A long time ago in a galaxy far, far away, IT as we know it didn't exist. I'm talking of course about the 1980s, when what we call IT was generally called MIS (management of information services). MIS was about automating back-office functions such as accounting and payroll. It was mostly based on mainframes, and MIS professionals were largely programmers, whose unique skill was the ability to design effectively at scale -- that is, write multi-thousand-line software programs. And the primary users of MIS were discrete business groups, not rank-and-file employees.

Enter IT. In the 1980s and early 1990s, two disruptive technologies emerged: the PC and the network. The benefit of these technologies was the ability to exchange and distribute information in real time, and the user base expanded from payroll and accounting to pretty much any office employee. And the key discipline shifted from the ability to write gigantic, well-organized programs to being able to interconnect disparate and heterogeneous systems.

The end result? MIS went away, and IT took its place. Although companies still employ application developers, many of the large, scalable applications are now delivered by third-party providers such as SAP and Oracle -- and increasingly today, in the form of software-as-a-service.

Get ready, folks: Things are about to change yet again. IT is morphing into "enterprise technology." And just as IT represented the expansion of technology from the old "glass house" of MIS to a broader group of office workers, ET represents an expansion of technology beyond office workers to every employee -- and more importantly, every device and system -- in an organization, even those who don't historically work with computers and phones.

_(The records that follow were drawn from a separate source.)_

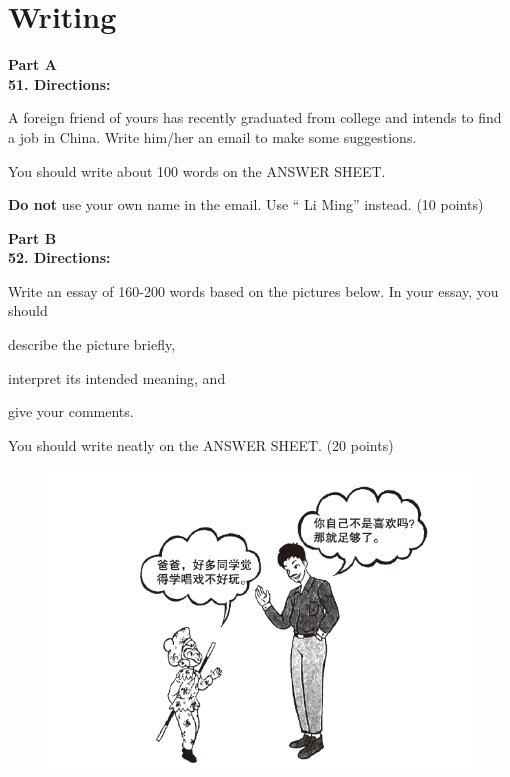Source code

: \newpage

\section{Writing}



\noindent
\textbf{Part A}\\
\textbf{51. Directions:}


A foreign friend of yours has recently graduated from college and
intends to find a job in China. Write him/her an email to make some
suggestions.


You should write about 100 words on the ANSWER SHEET.



\textbf{Do not} use your own name in the email. Use `` Li Ming''
instead. (10 points)

\vspace{2em}

\noindent
\textbf{Part B}\\
\textbf{52. Directions:}



Write an essay of 160-200 words based on the pictures below. In
your essay, you should


\begin{listwrite}
	\item 
	describe the picture briefly,
	
	\item 
	interpret its intended meaning, and
	
	\item 
	give your comments.
\end{listwrite}

You should write neatly on the ANSWER SHEET. (20 points)


\begin{figure}[h!]
	\centering
	\includegraphics[width=0.64\linewidth]{picture/2021.png}
\end{figure}




\checkpagenumber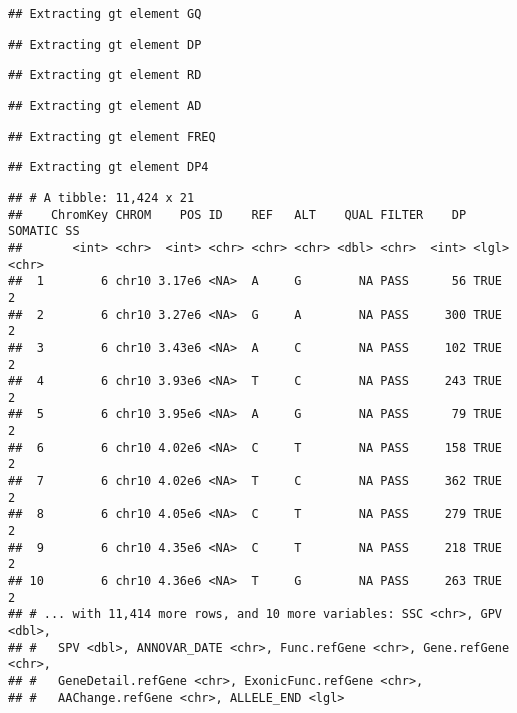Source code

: \documentclass[]{article}
\newenvironment{Shaded}{\begin{snugshade}}{\end{snugshade}}
\newcommand{\NormalTok}[1]{#1}
\newcommand{\OperatorTok}[1]{\textcolor[rgb]{0.81,0.36,0.00}{\textbf{#1}}}
\begin{document}
\begin{verbatim}
## Extracting gt element GQ
\end{verbatim}

\begin{verbatim}
## Extracting gt element DP
\end{verbatim}

\begin{verbatim}
## Extracting gt element RD
\end{verbatim}

\begin{verbatim}
## Extracting gt element AD
\end{verbatim}

\begin{verbatim}
## Extracting gt element FREQ
\end{verbatim}

\begin{verbatim}
## Extracting gt element DP4
\end{verbatim}

\begin{Shaded}
\end{Shaded}

\begin{verbatim}
## # A tibble: 11,424 x 21
##    ChromKey CHROM    POS ID    REF   ALT    QUAL FILTER    DP SOMATIC SS   
##       <int> <chr>  <int> <chr> <chr> <chr> <dbl> <chr>  <int> <lgl>   <chr>
##  1        6 chr10 3.17e6 <NA>  A     G        NA PASS      56 TRUE    2    
##  2        6 chr10 3.27e6 <NA>  G     A        NA PASS     300 TRUE    2    
##  3        6 chr10 3.43e6 <NA>  A     C        NA PASS     102 TRUE    2    
##  4        6 chr10 3.93e6 <NA>  T     C        NA PASS     243 TRUE    2    
##  5        6 chr10 3.95e6 <NA>  A     G        NA PASS      79 TRUE    2    
##  6        6 chr10 4.02e6 <NA>  C     T        NA PASS     158 TRUE    2    
##  7        6 chr10 4.02e6 <NA>  T     C        NA PASS     362 TRUE    2    
##  8        6 chr10 4.05e6 <NA>  C     T        NA PASS     279 TRUE    2    
##  9        6 chr10 4.35e6 <NA>  C     T        NA PASS     218 TRUE    2    
## 10        6 chr10 4.36e6 <NA>  T     G        NA PASS     263 TRUE    2    
## # ... with 11,414 more rows, and 10 more variables: SSC <chr>, GPV <dbl>,
## #   SPV <dbl>, ANNOVAR_DATE <chr>, Func.refGene <chr>, Gene.refGene <chr>,
## #   GeneDetail.refGene <chr>, ExonicFunc.refGene <chr>,
## #   AAChange.refGene <chr>, ALLELE_END <lgl>
\end{verbatim}
\end{document}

The core benefit of ET is the ability to correlate vast amounts of information in real time -- and to actively control the physical world based on that information. Because ET is intimately connected with the physical world, its core architecture can best be described as "embedded."

An indicator: AT&T recently shifted its accounting to specifically include revenue generated from "connected devices" (machine-to-machine, including Amazon Kindles and heathcare monitors).

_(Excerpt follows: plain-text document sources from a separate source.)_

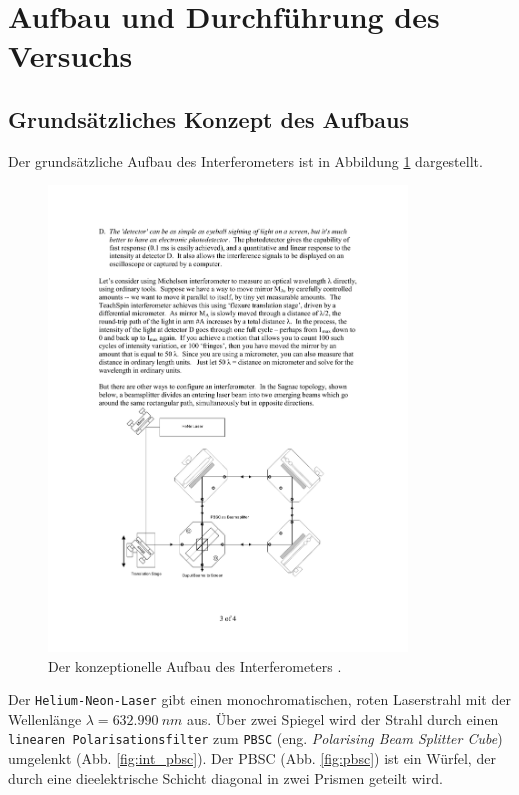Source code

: \section{Aufbau und Durchführung des Versuchs}
\subsection{Grundsätzliches Konzept des Aufbaus}
Der grundsätzliche Aufbau des Interferometers ist in Abbildung \ref{fig:interferometer_aufbau} dargestellt.
\begin{figure}[h!]
  \centering
  \includegraphics[width=0.85\textwidth]{content/images/interferometer_aufbau.pdf}
  \caption{Der konzeptionelle Aufbau des Interferometers \cite{teachspin}.}
  \label{fig:interferometer_aufbau}
\end{figure}
Der \texttt{Helium-Neon-Laser} gibt einen monochromatischen, roten Laserstrahl mit der Wellenlänge $\lambda = \SI{632.990}{nm}$ \cite{anleitung} aus.
Über zwei Spiegel wird der Strahl durch einen \texttt{linearen Polarisationsfilter} zum \texttt{PBSC} (eng. \textit{Polarising Beam Splitter Cube}) umgelenkt (Abb. \ref{fig:int_pbsc}).
Der PBSC (Abb. \ref{fig:pbsc}) ist ein Würfel, der durch eine dieelektrische Schicht diagonal in zwei Prismen geteilt wird.
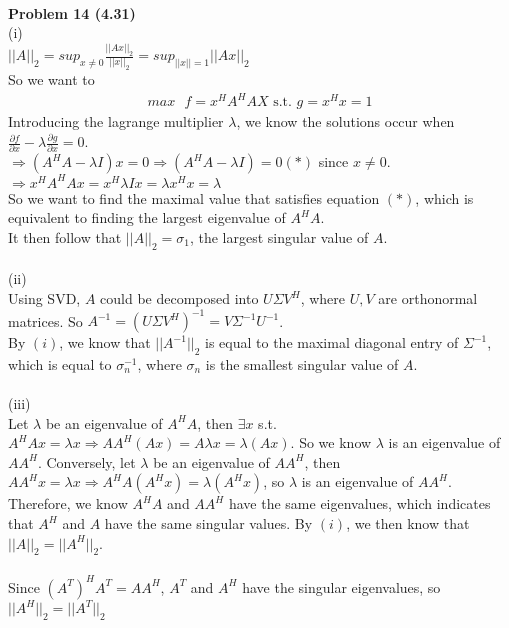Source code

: \documentclass[letterpaper,12pt]{article}
\theoremstyle{definition}
\begin{document}
\\
\noindent\textbf{Problem 14 (4.31)} \\
(i)\\
$||A||_2 = sup_{x\neq 0}\frac{||Ax||_2}{||x||_2} = sup_{||x||=1}||Ax||_2$\\
So we want to 
\begin{align*}
max\text{  }f = x^HA^HAX \text{ s.t. } g = x^Hx = 1
\end{align*}
Introducing the lagrange multiplier $\lambda$, we know the solutions occur when $\frac{\partial f}{\partial x} - \lambda\frac{\partial g}{\partial x} = 0$.\\
$\Rightarrow (A^HA-\lambda I)x = 0\Rightarrow (A^HA- \lambda I) = 0 (*)$ since $x \neq 0$.\\
$\Rightarrow x^HA^HAx = x^H\lambda I x = \lambda x^H x = \lambda$\\
So we want to find the maximal value that satisfies equation $(*)$, which is equivalent to finding the largest eigenvalue of $A^HA.$\\
It then follow that $||A||_2 = \sigma_1$, the largest singular value of $A$.\\
\\
(ii)\\
Using SVD, $A$ could be decomposed into $U\Sigma V^H$, where $U, V$ are orthonormal matrices. So $A^{-1} = (U\Sigma V^H)^{-1} = V\Sigma^{-1}U^{-1}$.\\
By $(i)$, we know that $||A^{-1}||_2$ is equal to the maximal diagonal entry of $\Sigma^{-1}$, which is equal to $\sigma_n^{-1}$, where $\sigma_n$ is the smallest singular value of $A$.\\
\\
(iii)\\
Let $\lambda$ be an eigenvalue of $A^HA$, then $\exists x$ s.t. $A^HAx = \lambda x \Rightarrow AA^H(Ax) = A\lambda x = \lambda (Ax)$. So we know $\lambda$ is an eigenvalue of $AA^H$. Conversely, let $\lambda$ be an eigenvalue of $AA^H$, then $AA^Hx = \lambda x\Rightarrow A^HA(A^Hx) = \lambda (A^Hx)$, so $\lambda$ is an eigenvalue of $AA^H$.\\
Therefore, we know $A^HA$ and $AA^H$ have the same eigenvalues, which indicates that $A^H$ and $A$ have the same singular values. By $(i)$, we then know that $||A||_2 = ||A^H||_2$.\\
\\
Since $(A^T)^H A^T = AA^H$, $A^T$ and $A^H$ have the singular eigenvalues, so $||A^H||_2 = ||A^T||_2$\\
\\
\end{document}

As with the shift from MIS to IT, the shift from IT to ET is disruptive. The old skills -- in this case, the ability to interconnect heterogenous devices and systems -- are becoming less strategic, just as the ability to write gigantic software packages became less important during the shift from MIS to IT. Instead, the emphasis is shifting to technologies that extend and integrate with the physical world. Some characteristics of these enterprise technologies:

  • They involve some element of integration with the physical world. Examples: sensor networks, display technologies, smart grids, wireless monitoring devices.

  • They are real-time.

  • They involve large to very large amounts of data (Example: business intelligence).

  • They can often be used to control, not just monitor, the physical environment (Examples: power control networks, telerobotics)

  • They are intrinsic to an organisation's business.